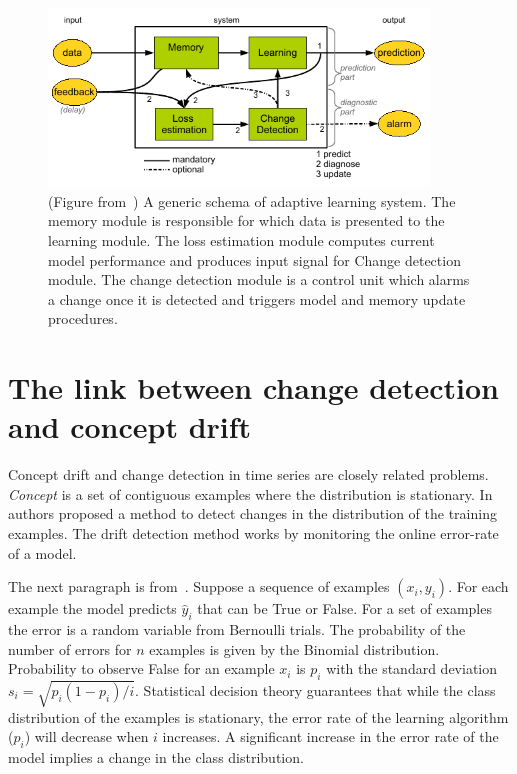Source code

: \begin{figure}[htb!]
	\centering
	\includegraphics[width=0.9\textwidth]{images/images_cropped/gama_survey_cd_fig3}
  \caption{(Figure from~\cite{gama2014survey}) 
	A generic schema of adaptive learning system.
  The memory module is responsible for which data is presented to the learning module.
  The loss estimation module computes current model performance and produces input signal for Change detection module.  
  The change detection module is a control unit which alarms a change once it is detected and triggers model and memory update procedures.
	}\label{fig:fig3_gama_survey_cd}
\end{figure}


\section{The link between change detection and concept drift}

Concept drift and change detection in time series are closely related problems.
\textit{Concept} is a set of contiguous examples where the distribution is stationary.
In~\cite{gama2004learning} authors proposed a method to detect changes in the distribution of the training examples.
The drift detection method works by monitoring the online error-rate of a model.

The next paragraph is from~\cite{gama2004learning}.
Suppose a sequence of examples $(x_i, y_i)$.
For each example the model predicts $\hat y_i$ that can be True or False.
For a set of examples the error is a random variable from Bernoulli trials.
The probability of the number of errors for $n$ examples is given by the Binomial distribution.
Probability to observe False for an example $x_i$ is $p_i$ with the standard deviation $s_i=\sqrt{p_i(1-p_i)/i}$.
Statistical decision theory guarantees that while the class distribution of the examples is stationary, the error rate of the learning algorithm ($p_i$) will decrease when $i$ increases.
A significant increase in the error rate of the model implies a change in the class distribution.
■ ■ ■
Please output every record above exactly as written, leaving out the pictures.

Source code

: \begin{figure}[htb!]
	\centering
	\includegraphics[width=0.9\textwidth]{images/images_cropped/gama_survey_cd_fig3}
  \caption{(Figure from~\cite{gama2014survey}) 
	A generic schema of adaptive learning system.
  The memory module is responsible for which data is presented to the learning module.
  The loss estimation module computes current model performance and produces input signal for Change detection module.  
  The change detection module is a control unit which alarms a change once it is detected and triggers model and memory update procedures.
	}\label{fig:fig3_gama_survey_cd}
\end{figure}


\section{The link between change detection and concept drift}

Concept drift and change detection in time series are closely related problems.
\textit{Concept} is a set of contiguous examples where the distribution is stationary.
In~\cite{gama2004learning} authors proposed a method to detect changes in the distribution of the training examples.
The drift detection method works by monitoring the online error-rate of a model.

The next paragraph is from~\cite{gama2004learning}.
Suppose a sequence of examples $(x_i, y_i)$.
For each example the model predicts $\hat y_i$ that can be True or False.
For a set of examples the error is a random variable from Bernoulli trials.
The probability of the number of errors for $n$ examples is given by the Binomial distribution.
Probability to observe False for an example $x_i$ is $p_i$ with the standard deviation $s_i=\sqrt{p_i(1-p_i)/i}$.
Statistical decision theory guarantees that while the class distribution of the examples is stationary, the error rate of the learning algorithm ($p_i$) will decrease when $i$ increases.
A significant increase in the error rate of the model implies a change in the class distribution.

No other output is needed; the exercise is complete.